Quand elle débarque en France en 1921, Anna est une fillette de quatre ans. Née Betoulinsky en 1917 dans les beaux quartiers de Saint-Pétersbourg. Grecque par sa mère, russe par son père. Un petit aristocrate qui sera fusillé par les bolcheviks. La mère, Marie, s'enfuit avec ses deux filles et la nounou, et s'installe à Menton dans la colonie russe blanche. A 13 ans, on lui offre une guitare, à 16 ans, Anna danse dans les Ballets russes de Paris puis se retrouve étoile des Ballets Wronska qui vantaient ses «beautés sculpturales» aux pieds nus, vêtues de voiles. Mais c'est la musique qu'elle aime. Et elle se produit dès 1935 avec sa guitare et un petit répertoire qu'elle s'est créé, au Shéhérazade, le cabaret parisien de la jeunesse dorée, puis au théâtre des Variétés de Bruxelles. A 22 ans, Anna rencontre le «prince charmant» comme elle dit, sous les traits d'un baron néerlandais qui, en l'épousant, lui fait pénétrer la gentry hollandaise.

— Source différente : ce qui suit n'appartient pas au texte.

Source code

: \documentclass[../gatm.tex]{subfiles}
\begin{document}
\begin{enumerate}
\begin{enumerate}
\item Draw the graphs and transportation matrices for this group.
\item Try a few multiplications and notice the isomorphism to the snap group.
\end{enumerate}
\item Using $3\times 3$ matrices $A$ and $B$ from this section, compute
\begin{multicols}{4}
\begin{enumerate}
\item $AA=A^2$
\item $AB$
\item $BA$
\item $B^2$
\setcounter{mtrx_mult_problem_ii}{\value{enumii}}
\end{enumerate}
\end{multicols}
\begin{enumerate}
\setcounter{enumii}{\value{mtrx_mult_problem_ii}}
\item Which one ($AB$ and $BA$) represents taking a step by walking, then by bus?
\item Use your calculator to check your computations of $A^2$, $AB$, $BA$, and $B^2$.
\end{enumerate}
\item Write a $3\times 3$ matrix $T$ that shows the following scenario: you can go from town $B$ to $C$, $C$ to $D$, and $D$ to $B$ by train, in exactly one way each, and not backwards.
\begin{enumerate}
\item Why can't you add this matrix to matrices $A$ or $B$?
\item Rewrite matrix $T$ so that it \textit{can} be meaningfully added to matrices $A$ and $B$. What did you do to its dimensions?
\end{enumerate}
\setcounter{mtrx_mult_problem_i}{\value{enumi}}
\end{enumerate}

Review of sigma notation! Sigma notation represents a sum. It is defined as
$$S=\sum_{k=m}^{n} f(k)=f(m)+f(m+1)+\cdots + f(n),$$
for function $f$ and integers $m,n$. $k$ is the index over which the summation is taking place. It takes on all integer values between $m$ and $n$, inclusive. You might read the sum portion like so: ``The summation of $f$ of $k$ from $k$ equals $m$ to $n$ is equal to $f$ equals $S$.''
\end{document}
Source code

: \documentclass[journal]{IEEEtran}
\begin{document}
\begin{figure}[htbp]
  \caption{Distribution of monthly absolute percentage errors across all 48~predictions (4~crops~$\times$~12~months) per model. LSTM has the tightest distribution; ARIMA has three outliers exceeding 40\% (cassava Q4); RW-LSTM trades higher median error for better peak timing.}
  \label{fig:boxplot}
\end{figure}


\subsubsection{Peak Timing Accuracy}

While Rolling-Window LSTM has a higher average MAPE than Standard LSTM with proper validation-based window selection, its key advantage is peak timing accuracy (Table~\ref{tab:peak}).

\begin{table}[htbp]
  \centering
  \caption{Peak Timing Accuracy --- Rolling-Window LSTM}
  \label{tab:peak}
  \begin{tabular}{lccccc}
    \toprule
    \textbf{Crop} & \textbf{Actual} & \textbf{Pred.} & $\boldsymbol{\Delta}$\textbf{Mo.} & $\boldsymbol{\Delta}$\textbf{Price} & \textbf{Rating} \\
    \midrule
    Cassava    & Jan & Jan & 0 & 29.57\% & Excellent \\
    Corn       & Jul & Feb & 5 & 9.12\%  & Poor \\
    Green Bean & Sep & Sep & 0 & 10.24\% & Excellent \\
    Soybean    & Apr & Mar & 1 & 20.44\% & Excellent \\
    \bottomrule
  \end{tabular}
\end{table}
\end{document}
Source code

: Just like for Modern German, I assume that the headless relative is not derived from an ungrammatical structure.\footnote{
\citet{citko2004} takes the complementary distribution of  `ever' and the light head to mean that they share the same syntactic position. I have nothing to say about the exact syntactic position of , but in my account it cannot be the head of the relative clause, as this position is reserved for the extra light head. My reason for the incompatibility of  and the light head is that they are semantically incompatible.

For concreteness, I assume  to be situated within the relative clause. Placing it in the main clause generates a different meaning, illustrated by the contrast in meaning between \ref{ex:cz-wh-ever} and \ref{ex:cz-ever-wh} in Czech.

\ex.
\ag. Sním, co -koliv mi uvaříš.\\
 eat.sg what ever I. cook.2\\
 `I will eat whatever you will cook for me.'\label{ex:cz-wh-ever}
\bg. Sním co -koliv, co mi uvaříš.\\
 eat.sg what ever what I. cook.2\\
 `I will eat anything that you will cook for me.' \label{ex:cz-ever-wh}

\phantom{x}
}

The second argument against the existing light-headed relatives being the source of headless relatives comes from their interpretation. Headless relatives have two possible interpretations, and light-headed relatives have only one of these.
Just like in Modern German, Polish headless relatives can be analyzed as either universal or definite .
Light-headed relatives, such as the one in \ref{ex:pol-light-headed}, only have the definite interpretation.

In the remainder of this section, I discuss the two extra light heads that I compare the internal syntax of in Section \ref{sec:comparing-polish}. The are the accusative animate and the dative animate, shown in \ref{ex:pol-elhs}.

Mais on est en 1939, et très vite c'est la guerre et l'exode qui les amène jusqu'à Lisbonne, puis Londres en 1941. «Mon mari était sensible aux compliments des femmes...» Les dés semblent jetés. La jeune épouse blessée deviendra une femme libre. Elle collectionne les aventures sentimentales, s'enrôle au Théâtre des Armées et chante au micro de la BBC. Tout à côté du studio des «Français parlent aux Français». Pour vivre, elle fait projectionniste de cinéma au Dominion Théâtre: «Je me sens dans le prolétariat jusqu'au cou et ça m'amuse.» Un soir, elle sait la ville de Smolensk attaquée par l'ennemi, les villages russes qui flambent. Un mot lui revient à l'esprit, ce mot de partisans. Alors d'un jet, jaillit un rythme, un poème mélancolique qu'elle chante en russe, s'accompagnant du seul bruit de ses doigts frappant les cordes de la guitare. C'est sa Marche des partisans, qui deviendra Guerilla Song pour les Anglais de la BBC, et le Chant des partisans pour les Français. «Voilà ce qu'il faut pour la France!», s'exclame Kessel en entendant pour la première fois ce chant écrit pour les partisans russes. De l'original, il écrira avec Maurice Druon une version française dont Anna dit qu'il ne reste que les corbeaux et la musique: «Ami, entends-tu le vol noir des corbeaux sur nos plaines? Ami, entends-tu les cris sourds du pays qu'on enchaîne?... » La Complainte du partisan, écrite dans la même période, en livre plus sur la sensibilité de la compositrice («J'ai changé cent fois de nom/j'ai perdu femme et enfant/mais j'ai tant d'amis...» , disent les paroles d'Emmanuel d'Astier de la Vigerie) qui continue de mener sa vie tambour battant au beau milieu des tumultes de la guerre.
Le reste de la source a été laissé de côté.